• [Task instructions]: Find the line with "many Pan-Galactic speakers" and the line with "Do you know" in the entries below; output exactly those two lines, every line between them, and no others.
+ + + +
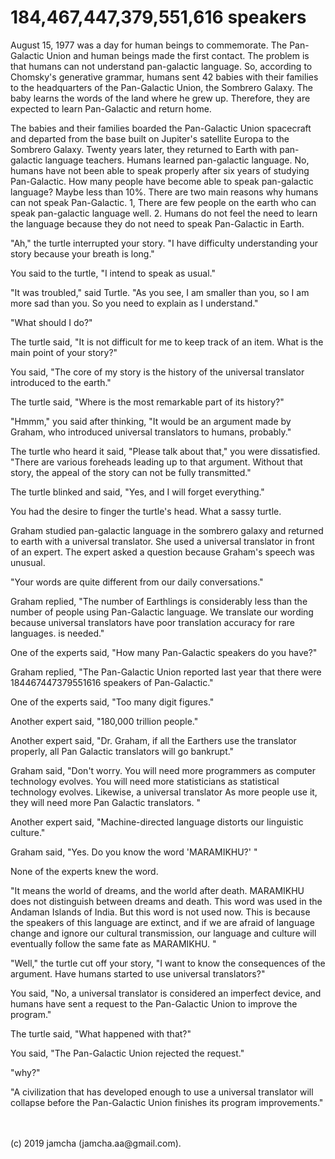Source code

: 

# 184,467,447,379,551,616 speakers

August 15, 1977 was a day for human beings to commemorate. The Pan-Galactic Union and human beings made the first contact. The problem is that humans can not understand pan-galactic language. So, according to Chomsky's generative grammar, humans sent 42 babies with their families to the headquarters of the Pan-Galactic Union, the Sombrero Galaxy. The baby learns the words of the land where he grew up. Therefore, they are expected to learn Pan-Galactic and return home.

The babies and their families boarded the Pan-Galactic Union spacecraft and departed from the base built on Jupiter's satellite Europa to the Sombrero Galaxy. Twenty years later, they returned to Earth with pan-galactic language teachers. Humans learned pan-galactic language. No, humans have not been able to speak properly after six years of studying Pan-Galactic. How many people have become able to speak pan-galactic language? Maybe less than 10%. There are two main reasons why humans can not speak Pan-Galactic. 1, There are few people on the earth who can speak pan-galactic language well. 2. Humans do not feel the need to learn the language because they do not need to speak Pan-Galactic in Earth.

"Ah," the turtle interrupted your story. "I have difficulty understanding your story because your breath is long."

You said to the turtle, "I intend to speak as usual."

"It was troubled," said Turtle. "As you see, I am smaller than you, so I am more sad than you. So you need to explain as I understand."

"What should I do?"

The turtle said, "It is not difficult for me to keep track of an item. What is the main point of your story?"

You said, "The core of my story is the history of the universal translator introduced to the earth."

The turtle said, "Where is the most remarkable part of its history?"

"Hmmm," you said after thinking, "It would be an argument made by Graham, who introduced universal translators to humans, probably."

The turtle who heard it said, "Please talk about that," you were dissatisfied. "There are various foreheads leading up to that argument. Without that story, the appeal of the story can not be fully transmitted."

The turtle blinked and said, "Yes, and I will forget everything."

You had the desire to finger the turtle's head. What a sassy turtle.

Graham studied pan-galactic language in the sombrero galaxy and returned to earth with a universal translator. She used a universal translator in front of an expert. The expert asked a question because Graham's speech was unusual.

"Your words are quite different from our daily conversations."

Graham replied, "The number of Earthlings is considerably less than the number of people using Pan-Galactic language. We translate our wording because universal translators have poor translation accuracy for rare languages. is needed."

One of the experts said, "How many Pan-Galactic speakers do you have?"

Graham replied, "The Pan-Galactic Union reported last year that there were 184467447379551616 speakers of Pan-Galactic."

One of the experts said, "Too many digit figures."

Another expert said, "180,000 trillion people."

Another expert said, "Dr. Graham, if all the Earthers use the translator properly, all Pan Galactic translators will go bankrupt."

Graham said, "Don't worry. You will need more programmers as computer technology evolves. You will need more statisticians as statistical technology evolves. Likewise, a universal translator As more people use it, they will need more Pan Galactic translators. "

Another expert said, "Machine-directed language distorts our linguistic culture."

Graham said, "Yes. Do you know the word 'MARAMIKHU?' "

None of the experts knew the word.

"It means the world of dreams, and the world after death. MARAMIKHU does not distinguish between dreams and death. This word was used in the Andaman Islands of India. But this word is not used now. This is because the speakers of this language are extinct, and if we are afraid of language change and ignore our cultural transmission, our language and culture will eventually follow the same fate as MARAMIKHU. "

"Well," the turtle cut off your story, "I want to know the consequences of the argument. Have humans started to use universal translators?"

You said, "No, a universal translator is considered an imperfect device, and humans have sent a request to the Pan-Galactic Union to improve the program."

The turtle said, "What happened with that?"

You said, "The Pan-Galactic Union rejected the request."

"why?"

"A civilization that has developed enough to use a universal translator will collapse before the Pan-Galactic Union finishes its program improvements."

<br>
<br>
(c) 2019 jamcha (jamcha.aa@gmail.com).


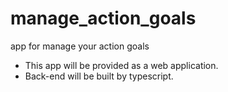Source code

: # manage_action_goals
app for manage your action goals
* This app will be provided as a web application.
* Back-end will be built by typescript.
+ + + +
• [Exercise response]:
One of the experts said, "How many Pan-Galactic speakers do you have?"

Graham replied, "The Pan-Galactic Union reported last year that there were 184467447379551616 speakers of Pan-Galactic."

One of the experts said, "Too many digit figures."

Another expert said, "180,000 trillion people."

Another expert said, "Dr. Graham, if all the Earthers use the translator properly, all Pan Galactic translators will go bankrupt."

Graham said, "Don't worry. You will need more programmers as computer technology evolves. You will need more statisticians as statistical technology evolves. Likewise, a universal translator As more people use it, they will need more Pan Galactic translators. "

Another expert said, "Machine-directed language distorts our linguistic culture."

Graham said, "Yes. Do you know the word 'MARAMIKHU?' "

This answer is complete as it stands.